Abstract
Abstract
The greenhouse-gas (GHG) emissions target set by UNFCCC Paris Accord in 2016 will emerge as a new value driver to project development planning that has the potential to degrade the viability of future offshore oil and gas projects. Integration of GHG emissions and legislated carbon price as new decision drivers to project decision-making will require an in-depth understanding on the overall economic impact of carbon-conscious choices. In this light, the purpose of this paper is to present the impact of such choices on project development planning and implications for Decision Quality (DQ).
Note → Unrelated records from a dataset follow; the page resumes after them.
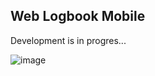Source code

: ## Web Logbook Mobile

Development is in progres...

![image](https://user-images.githubusercontent.com/139220/229284378-6d573324-9a40-43d6-ae22-bb4de4229c7c.png)

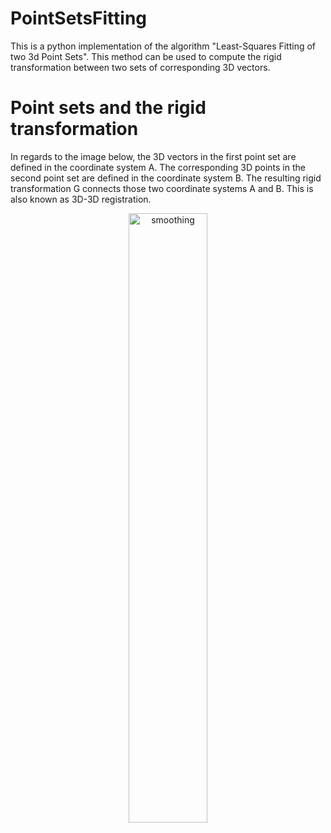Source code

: # PointSetsFitting

This is a python implementation of the algorithm "Least-Squares Fitting of two 3d Point Sets". This method can be used to compute the rigid transformation between two sets of corresponding 3D vectors. 


# Point sets and the rigid transformation

In regards to the image below, the 3D vectors in the first point set are defined in the coordinate system A. The corresponding 3D points in the second point set are defined in the coordinate system B. The resulting rigid transformation G connects those two coordinate systems A and B. This is also known as 3D-3D registration.

<p align="center"><img alt="smoothing" src="http://eidelen.diffuse.ch/transErr.png" width="50%"></p>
The case study presents a comparative assessment of total GHG emissions and comparative project economics for a Greenfield project, considering four development concepts: a Reference Case with a "traditional" offshore facility and three hypothetical cases, each of which are defined, evaluated, and compared against the Reference Case. Development of each case is discussed and created to support decision-making during project development planning. The paper presents an economic comparison to demonstrate the importance of including a carbon assessment early in project development planning to assure a thorough concept evaluation. It also demonstrates how a clear outlook on the annual GHG intensity over project life can be vital, for project sanction and mitigation of high carbon cost penalties in the future regulatory landscape.
Early understanding of risks associated with carbon price and regulatory enforcement can potentially change how industries analyze the viability of their projects/assets. The paper demonstrates the importance of assessing carbon-conscious options early in the project development planning stage, and how this helps developers to navigate the risks and opportunities in the drive to a lower-carbon society.